(Plain-text document sources)
● ● ● ● ● ● ●

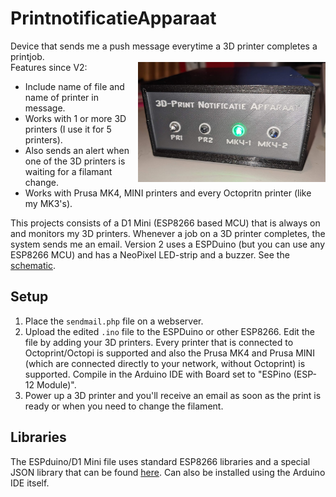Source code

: # PrintnotificatieApparaat
Device that sends me a push message everytime a 3D printer completes a printjob.   
<img src="https://raw.githubusercontent.com/M4rc3lv/PrintnotificatieApparaat/main/Docs/Device-V1.png" width="300" title="Version 1" align="right">
Features since V2:
- Include name of file and name of printer in message.
- Works with 1 or more 3D printers (I use it for 5 printers).
- Also sends an alert when one of the 3D printers is waiting for a filamant change.
- Works with Prusa MK4, MINI printers and every Octopritn printer (like my MK3's).

This projects consists of a D1 Mini (ESP8266 based MCU) that is always on and monitors my 3D printers. Whenever a job on a 3D printer completes, the system sends me an email. Version 2 uses a ESPDuino (but you can use any ESP8266 MCU) and has a NeoPixel LED-strip and a buzzer. See the [schematic](https://github.com/M4rc3lv/PrintnotificatieApparaat/blob/main/3Schematic.png).

## Setup
1. Place the `sendmail.php` file on a webserver.
2. Upload the edited `.ino` file to the ESPDuino or other ESP8266. Edit the file by adding your 3D printers. Every printer that is connected to Octoprint/Octopi is supported and also the Prusa MK4 and Prusa MINI (which are connected directly to your network, without Octoprint) is supported. Compile in the Arduino IDE with Board set to "ESPino (ESP-12 Module)".
3. Power up a 3D printer and you'll receive an email as soon as the print is ready or when you need to change the filament.

## Libraries
The ESPduino/D1 Mini file uses standard ESP8266 libraries and a special JSON library that can be found [here](https://github.com/bblanchon/ArduinoJson.git). Can also be installed using the Arduino IDE itself.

● ● ● ● ● ● ●

- **EXERCISE**
Your answer must be every record above, word for word, with no pictures.

- **EXERCISE RESPONSE**
Source code

: # PrintnotificatieApparaat
Device that sends me a push message everytime a 3D printer completes a printjob.   
<img src="https://raw.githubusercontent.com/M4rc3lv/PrintnotificatieApparaat/main/Docs/Device-V1.png" width="300" title="Version 1" align="right">
Features since V2:
- Include name of file and name of printer in message.
- Works with 1 or more 3D printers (I use it for 5 printers).
- Also sends an alert when one of the 3D printers is waiting for a filamant change.
- Works with Prusa MK4, MINI printers and every Octopritn printer (like my MK3's).

This projects consists of a D1 Mini (ESP8266 based MCU) that is always on and monitors my 3D printers. Whenever a job on a 3D printer completes, the system sends me an email. Version 2 uses a ESPDuino (but you can use any ESP8266 MCU) and has a NeoPixel LED-strip and a buzzer. See the [schematic](https://github.com/M4rc3lv/PrintnotificatieApparaat/blob/main/3Schematic.png).

## Setup
1. Place the `sendmail.php` file on a webserver.
2. Upload the edited `.ino` file to the ESPDuino or other ESP8266. Edit the file by adding your 3D printers. Every printer that is connected to Octoprint/Octopi is supported and also the Prusa MK4 and Prusa MINI (which are connected directly to your network, without Octoprint) is supported. Compile in the Arduino IDE with Board set to "ESPino (ESP-12 Module)".
3. Power up a 3D printer and you'll receive an email as soon as the print is ready or when you need to change the filament.

## Libraries
The ESPduino/D1 Mini file uses standard ESP8266 libraries and a special JSON library that can be found [here](https://github.com/bblanchon/ArduinoJson.git). Can also be installed using the Arduino IDE itself.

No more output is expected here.